駄目な日本語を斬る。いい加減な発言も斬る。文化、科学、芸能、政治、暮しと、目にした物は何でも。文句は過激なくらいがいい。

東京新聞の「小春日和」の問題

2011年12月03日 | 言葉
 東京新聞の「知っている? 知りたい コトバ 言葉」と言うコラムを私はいつも興味深く読んでいる。書いているのが校閲部の記者だ、と言う事もある。校閲と言うのは単に文章の表記に目を光らせるだけではない。内容にも十分に目を光らせている。言うならば、新聞の本質的な面が現れていると思っている。言い替えれば新聞の良識とも言える。

 さて12月3日は「小春日和」を取り上げている。以前に同紙のこの欄で「小春日和は晩秋から初冬にかけての暖かい日和のことなので、使い方に注意が必要と、書いた記憶がある」との文章で始まる。記者は英語での小春日和であるインディアンサマーが分からなくて恥ずかしかった、と書いている。
 そして日本では「春」を用いるのに、欧米では「夏」を使い、加えて「女性」で表現していると言う。ただ、日本でも沖縄では「小夏日和」と言い、「寒くなってからの暖かい日にそれぞれの思い入れを感じます」と記事を締めている。

 それぞれの思い入れと言っているが、その思い入れとは何だろう。春と夏と、言葉が違うのだから、それぞれに思い入れが違っていると考えるのは当然だろうが、それがどのような思い入れなのか、を考えなくては記事にはならないだろうと思う。
 私は咄嗟に、日本の夏と欧米の夏とは違うのではないか、と考えた。欧米の夏は、日本のような亜熱帯の酷暑の夏ではなかろう。
 そして、それ以前にこの記者が「小春」をどのように理解しているのか、と大きな疑問を持った。
 「小春」とは『新明解国語辞典』は次のように説明している。

・小春=[暖かくて、いかにも春らしい気分がする意]陰暦十月の異称。

 これは非常にまずい説明だ。
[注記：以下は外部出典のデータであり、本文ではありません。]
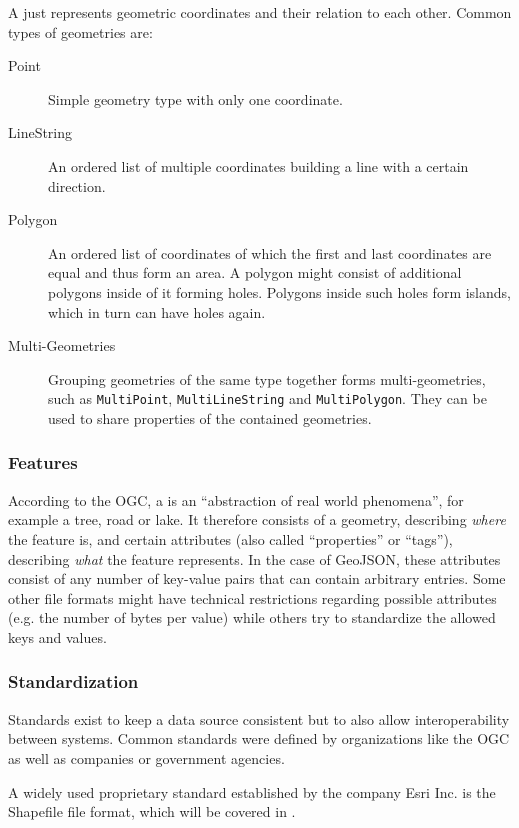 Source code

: 			A  just represents geometric coordinates and their relation to each other.
			Common types of geometries are:
			\begin{description}
				\item[Point] Simple geometry type with only one coordinate.
				\item[LineString] An ordered list of multiple coordinates building a line with a certain direction.
				\item[Polygon] An ordered list of coordinates of which the first and last coordinates are equal and thus form an area. A polygon might consist of additional polygons inside of it forming holes. Polygons inside such holes form islands, which in turn can have holes again.
				\item[Multi-Geometries] Grouping geometries of the same type together forms multi-geometries, such as \texttt{MultiPoint}, \texttt{MultiLineString} and \texttt{MultiPolygon}. They can be used to share properties of the contained geometries.
			\end{description}
		
		\subsubsection{Features}
		
			According to the OGC, a  is an \enquote{abstraction of real world phenomena}\cite{ogc-sfa}, for example a tree, road or lake.
			It therefore consists of a geometry, describing \textit{where} the feature is, and certain attributes (also called \enquote{properties} or \enquote{tags}), describing \textit{what} the feature represents.
			In the case of GeoJSON, these attributes consist of any number of key-value pairs that can contain arbitrary entries.
			Some other file formats might have technical restrictions regarding possible attributes (e.g. the number of bytes per value) while others try to standardize the allowed keys and values.
		
		\subsubsection{Standardization}
		
			Standards exist to keep a data source consistent but to also allow interoperability between systems.
			Common standards were defined by organizations like the OGC as well as companies or government agencies.
			
			A widely used proprietary standard established by the company Esri Inc. is the Shapefile file format, which will be covered in .
			
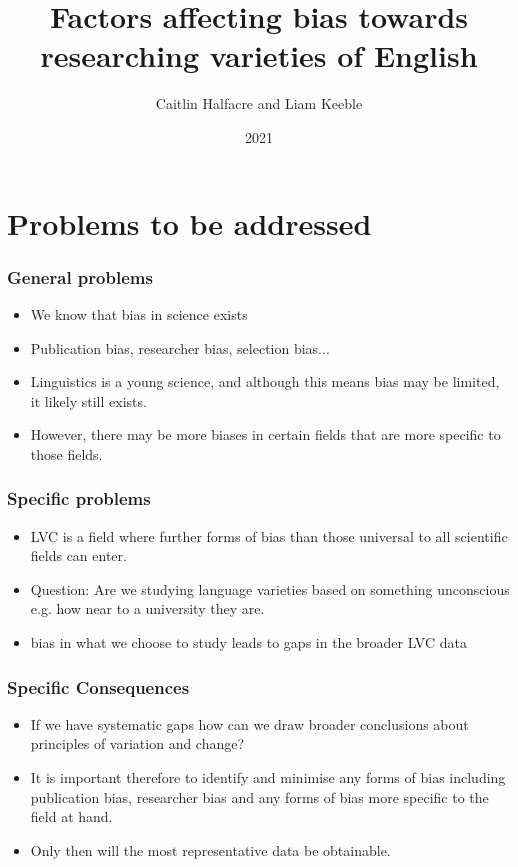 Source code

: \documentclass{beamer}
\title{Factors affecting bias towards researching varieties of English}
\author{Caitlin Halfacre and Liam Keeble}
\date{2021}
\begin{document}
\frame{\titlepage}


\section{Problems to be addressed}
\begin{frame}
\frametitle{General problems}
\begin{itemize}
\item We know that bias in science exists
\item Publication bias, researcher bias, selection bias...
\item Linguistics is a young science, and although this means bias may be limited, it likely still exists.
\item However, there may be more biases in certain fields that are more specific to those fields.
\end{itemize}
\end{frame}


\begin{frame}
\frametitle{Specific problems}
\begin{itemize}
\item LVC is a field where further forms of bias than those universal to all scientific fields can enter.
\item Question: Are we studying language varieties based on something unconscious \\ e.g. how near to a university they are.
\item bias in what we choose to study leads to gaps in the broader LVC data
\end{itemize}
\end{frame}

\begin{frame}
\frametitle{Specific Consequences}
\begin{itemize}
\item If we have systematic gaps how can we draw broader conclusions about principles of variation and change?
\item It is important therefore to identify and minimise any forms of bias including publication bias, researcher bias and any forms of bias more specific to the field at hand.
\item Only then will the most representative data be obtainable.
\end{itemize}
\end{frame}
\end{document}
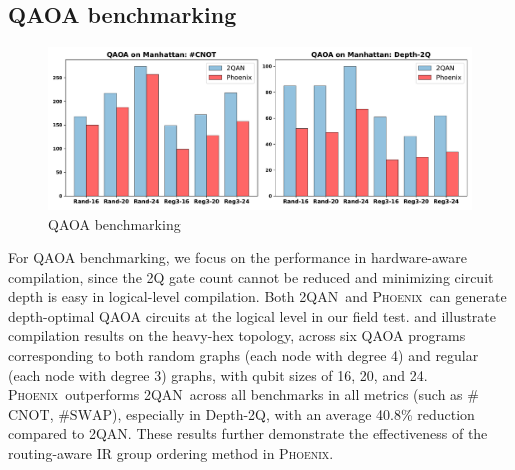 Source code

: \documentclass[conference,9pt]{IEEEtran}
\newcommand{\phoenix}{\textsc{Phoenix}}
\newcommand{\twoqan}{\textsc{2QAN}}
\newcommand{\SWAP}{\mathrm{SWAP}}
\newcommand{\CNOT}{\mathrm{CNOT}}
\begin{document}







\subsection{QAOA benchmarking}

    \begin{figure}[tbp]
        \centering
        \includegraphics[width=\columnwidth]{figures/qaoa.pdf}
        \caption{QAOA benchmarking}
        \label{fig:qaoa}
    \end{figure}



    \begin{table}[btp]
        \centering
        \caption{QAOA benchmarking versus 2QAN.}
        \setlength{\tabcolsep}{3.8pt}
        \scalebox{0.76}{
            
        }
        \label{tab:qaoa}
    \end{table}

    For QAOA benchmarking, we focus on the performance in hardware-aware compilation, since the 2Q gate count cannot be reduced and minimizing circuit depth is easy in logical-level compilation. Both \twoqan\ and \phoenix\ can generate depth-optimal QAOA circuits at the logical level in our field test.  and  illustrate compilation results on the heavy-hex topology, across six QAOA programs corresponding to both random graphs (each node with degree 4) and regular (each node with degree 3) graphs, with qubit sizes of 16, 20, and 24. \phoenix\ outperforms \twoqan\ across all benchmarks in all metrics (such as \#$ \CNOT $, \#$ \SWAP $), especially in Depth-2Q, with an average 40.8\% reduction compared to \twoqan. These results further demonstrate the effectiveness of the routing-aware IR group ordering method in \phoenix.
\end{document}
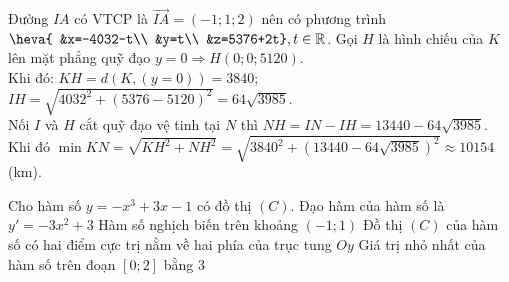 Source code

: \begin{ex}
{\begin{itemchoice}
			Đường $IA$ có VTCP là $\overrightarrow{IA}=(-1;1;2)$ nên có phương trình $\heva{ &x=-4032-t\\ &y=t\\ &z=5376+2t} ,t\in \mathbb{R}$.
			\itemch 
			Gọi $H$ là hình chiếu của $K$ lên mặt phẳng quỹ đạo $ y=0\Rightarrow H(0;0;5120)$.\\
			Khi đó: $KH=d(K,(y=0))=3840$; $IH=\sqrt{4032^2+(5376-5120)^2}=64\sqrt{3985}$.\\
			Nối $I$ và $H$ cắt quỹ đạo vệ tinh tại $N$ thì $NH=IN-IH=13440-64\sqrt{3985}$.\\
			Khi đó $\min KN=\sqrt{KH^2+NH^2}=\sqrt{3840^2+(13440-64\sqrt{3985})^2}\approx 10154$ (km).
		\end{itemchoice}
	}
\end{ex}

\begin{ex}%
	Cho hàm số $y = -x^3 + 3x - 1$ có đồ thị $(C)$.
		\choiceTF
		{\True Đạo hàm của hàm số là $y' = -3x^2 + 3$}
		{Hàm số nghịch biến trên khoảng $(-1;1)$}
		{\True Đồ thị $(C)$ của hàm số có hai điểm cực trị nằm về hai phía của trục tung $Oy$}
		{Giá trị nhỏ nhất của hàm số trên đoạn $[0;2]$ bằng $3$}
\end{ex}


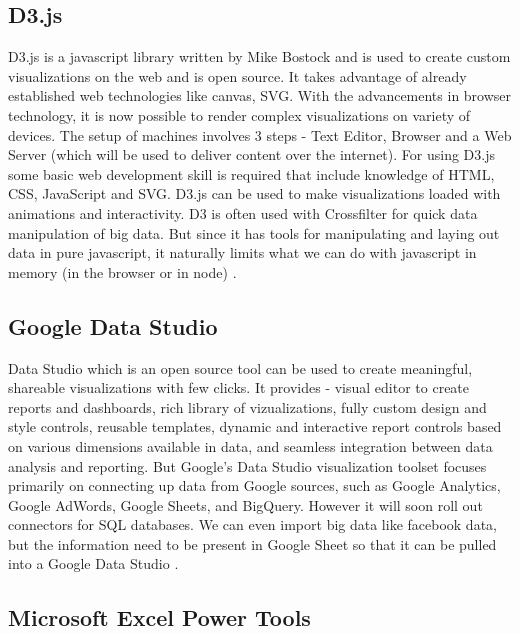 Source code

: \subsection*{D3.js}

D3.js is a javascript library written by Mike Bostock and is used to create custom visualizations on the web and is open source. It takes advantage of already established web technologies like canvas, SVG. With the advancements in browser technology, it is now possible to render complex visualizations on variety of devices. The setup of machines involves 3 steps - Text Editor, Browser and a Web Server (which will be used to deliver content over the internet). For using D3.js some basic web development skill is required that include knowledge of HTML, CSS, JavaScript and SVG.
D3.js can be used to make visualizations loaded with animations and interactivity. D3 is often used with Crossfilter for quick data manipulation of big data. But since it has tools for manipulating and laying out data in pure javascript, it naturally limits what we can do with javascript in memory (in the browser or in node) \cite{D3}.\\


\subsection*{Google Data Studio}

Data Studio which is an open source tool can be used to create meaningful, shareable visualizations with few clicks. It provides - visual editor to create reports and dashboards, rich library of vizualizations, fully custom design and style controls, reusable templates, dynamic and interactive report controls based on various dimensions available in data, and seamless integration between data analysis and reporting. But Google's Data Studio visualization toolset focuses primarily on connecting up data from Google sources, such as Google Analytics, Google AdWords, Google Sheets, and BigQuery. However it will soon roll out connectors for SQL databases. We can even import big data like facebook data, but the information need to be present in Google Sheet so that it can be pulled into a Google Data Studio \cite{Google}. \\

\subsection*{Microsoft Excel Power Tools}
この説明だと「陰暦十月=暖かくて、いかにも春らしい気分がする」となってしまう。陰暦の十月、現在の11月が、暖かくて、いかにも春らしい気分がする、などと言う馬鹿な事があるものか。
 『明鏡国語辞典』は「小春=陰暦十月の別称」で、「しばしば春に似た温暖な晴天が現れることから」と説明している。これが正しいはずだ。だからこそ「小春日和」と「日和」の言葉が付くのである。

 そして「日和」もきちんと考えるべきである。
 「日和」は「天候。空模様」の意味が第一に挙がっているが、多くの辞書が二番目として「晴れて良い天気」を挙げている。『新明解国語辞典』も「晴天」の意味の用例に「小春日和」を挙げている。つまり、同辞書でも「小春日和=陰暦十月の晴天」なのである。そして、「小春=陰暦の十月」だから、十二月や一月、二月に「小春日和」を使うのはおかしいはずである。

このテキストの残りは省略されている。